12.- Oración final.- Señor, para dejarnos muy claro que lo tuyo es perdonar y tener misericordia hasta extremos insospechados, inventaste la parábola más maravillosa que jamás pensó nadie en el marco de los cálculos humanos. Tú eres mi padre misericordioso, lento a la ira, rico en perdón. ¡Gracias, Señor! ¿Qué sería de mí si tú no fueras tan bueno conmigo?

 

LOS QUE NO QUIEREN VIDA PARA TODOS

La oveja, la moneda y el hijo menor son símbolos de los pecadores:

No quieren vida para todos, buscan sólo “su vida”,

Sienten vergüenza por las miserias de los otros, no por las propias….

Quieren ser los primeros, incluso los únicos….

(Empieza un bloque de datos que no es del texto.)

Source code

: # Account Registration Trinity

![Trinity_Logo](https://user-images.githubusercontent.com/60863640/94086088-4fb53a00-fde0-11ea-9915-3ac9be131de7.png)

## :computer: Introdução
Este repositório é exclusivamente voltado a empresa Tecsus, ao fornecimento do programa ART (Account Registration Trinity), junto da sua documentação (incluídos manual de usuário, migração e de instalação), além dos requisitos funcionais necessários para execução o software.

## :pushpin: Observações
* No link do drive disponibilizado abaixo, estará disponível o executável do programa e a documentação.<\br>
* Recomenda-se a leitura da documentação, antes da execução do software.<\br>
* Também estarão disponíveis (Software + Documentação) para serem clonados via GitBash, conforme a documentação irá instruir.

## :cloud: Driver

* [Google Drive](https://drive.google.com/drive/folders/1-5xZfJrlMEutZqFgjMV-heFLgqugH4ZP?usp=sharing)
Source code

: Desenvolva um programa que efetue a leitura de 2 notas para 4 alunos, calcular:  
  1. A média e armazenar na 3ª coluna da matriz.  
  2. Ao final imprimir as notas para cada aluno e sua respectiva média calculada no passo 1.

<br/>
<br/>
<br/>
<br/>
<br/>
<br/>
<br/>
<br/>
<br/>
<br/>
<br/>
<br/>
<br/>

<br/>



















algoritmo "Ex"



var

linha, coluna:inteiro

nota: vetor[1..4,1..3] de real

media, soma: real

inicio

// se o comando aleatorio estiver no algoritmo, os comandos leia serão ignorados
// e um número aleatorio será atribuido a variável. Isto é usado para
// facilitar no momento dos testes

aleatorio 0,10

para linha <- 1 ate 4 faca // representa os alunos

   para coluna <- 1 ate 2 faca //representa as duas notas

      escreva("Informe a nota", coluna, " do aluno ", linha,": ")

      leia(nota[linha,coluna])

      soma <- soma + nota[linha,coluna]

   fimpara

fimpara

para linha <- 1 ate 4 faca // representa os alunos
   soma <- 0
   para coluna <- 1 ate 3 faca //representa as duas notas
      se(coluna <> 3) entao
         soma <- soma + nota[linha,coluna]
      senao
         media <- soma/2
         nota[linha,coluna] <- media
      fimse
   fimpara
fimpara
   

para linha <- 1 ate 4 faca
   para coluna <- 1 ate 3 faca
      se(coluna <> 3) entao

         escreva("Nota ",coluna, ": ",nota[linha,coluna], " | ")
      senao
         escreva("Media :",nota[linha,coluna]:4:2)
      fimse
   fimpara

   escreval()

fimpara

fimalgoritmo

Son felices con sus distinciones y honores….

Promueven la apariencia, el encubrimiento de la miseria…

Callan y hacen callar las voces libres….

Subordinan la persona a las leyes, a la institución….

Condenan y marginan a quienes no piensan como ellos….

Quieren ser ricos, poderosos y bien vistos por todos….

 

El hijo mayor del Padre simboliza al que está perdido y no lo sabe:

Porque no participa de las entrañas del Padre,

Está orgulloso de cumplir las normas establecidas,

Vive cerrado y tan a gusto con los amigos de siempre,

Celebra fiestas de egoísmo y vanidad

 

Hoy, Cristo Jesús, lleno de las entrañas del Padre, me atrevo a pedirte:

Por los que se saben lejos de su casa y por quienes se creen dentro.